**Exercise objective**:
Leave the pictures out. Return the rest of the listing below exactly.

**Material supplied**:

_ _ _ _

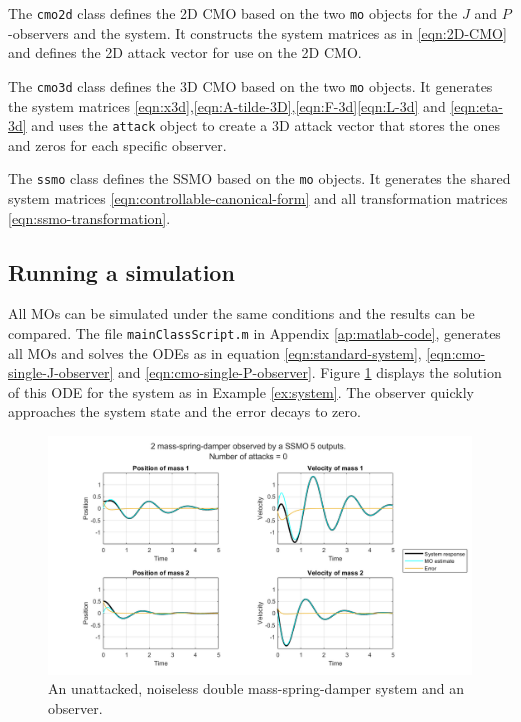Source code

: The \texttt{cmo2d} class defines the 2D CMO based on the two \texttt{mo} objects for the $J$ and $P$-observers and the system.  It constructs the system matrices as in \eqref{eqn:2D-CMO} and defines the 2D attack vector for use on the 2D CMO.

The \texttt{cmo3d} class defines the 3D CMO based on the two \texttt{mo} objects. It generates the system matrices \eqref{eqn:x3d},\eqref{eqn:A-tilde-3D},\eqref{eqn:F-3d}\eqref{eqn:L-3d} and \eqref{eqn:eta-3d} and uses the \texttt{attack} object to create a 3D attack vector that stores the ones and zeros for each specific observer.

The \texttt{ssmo} class defines the SSMO based on the \texttt{mo} objects. It generates the shared system matrices \eqref{eqn:controllable-canonical-form} and all transformation matrices \eqref{eqn:ssmo-transformation}. 

\subsection{Running a simulation}
All MOs can be simulated under the same conditions and the results can be compared. The file \texttt{mainClassScript.m} in Appendix \ref{ap:matlab-code}, generates all MOs and solves the ODEs as in equation \eqref{eqn:standard-system}, \eqref{eqn:cmo-single-J-observer} and \eqref{eqn:cmo-single-P-observer}. Figure \ref{fig:unattacked-system-plot} displays the solution of this ODE for the system as in Example \ref{ex:system}. The observer quickly approaches the system state and the error decays to zero.

\newpage
\begin{figure}[H]
    \centering
    \includegraphics[width=\linewidth]{report/Figures/symplot_5o0a.png}
    \caption{An unattacked, noiseless double mass-spring-damper system and an observer.}
    \label{fig:unattacked-system-plot}
\end{figure}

_ _ _ _

**Exercise solution**:
Source code

: The \texttt{cmo2d} class defines the 2D CMO based on the two \texttt{mo} objects for the $J$ and $P$-observers and the system.  It constructs the system matrices as in \eqref{eqn:2D-CMO} and defines the 2D attack vector for use on the 2D CMO.

The \texttt{cmo3d} class defines the 3D CMO based on the two \texttt{mo} objects. It generates the system matrices \eqref{eqn:x3d},\eqref{eqn:A-tilde-3D},\eqref{eqn:F-3d}\eqref{eqn:L-3d} and \eqref{eqn:eta-3d} and uses the \texttt{attack} object to create a 3D attack vector that stores the ones and zeros for each specific observer.

The \texttt{ssmo} class defines the SSMO based on the \texttt{mo} objects. It generates the shared system matrices \eqref{eqn:controllable-canonical-form} and all transformation matrices \eqref{eqn:ssmo-transformation}. 

\subsection{Running a simulation}
All MOs can be simulated under the same conditions and the results can be compared. The file \texttt{mainClassScript.m} in Appendix \ref{ap:matlab-code}, generates all MOs and solves the ODEs as in equation \eqref{eqn:standard-system}, \eqref{eqn:cmo-single-J-observer} and \eqref{eqn:cmo-single-P-observer}. Figure \ref{fig:unattacked-system-plot} displays the solution of this ODE for the system as in Example \ref{ex:system}. The observer quickly approaches the system state and the error decays to zero.

\newpage
\begin{figure}[H]
    \centering
    \includegraphics[width=\linewidth]{report/Figures/symplot_5o0a.png}
    \caption{An unattacked, noiseless double mass-spring-damper system and an observer.}
    \label{fig:unattacked-system-plot}
\end{figure}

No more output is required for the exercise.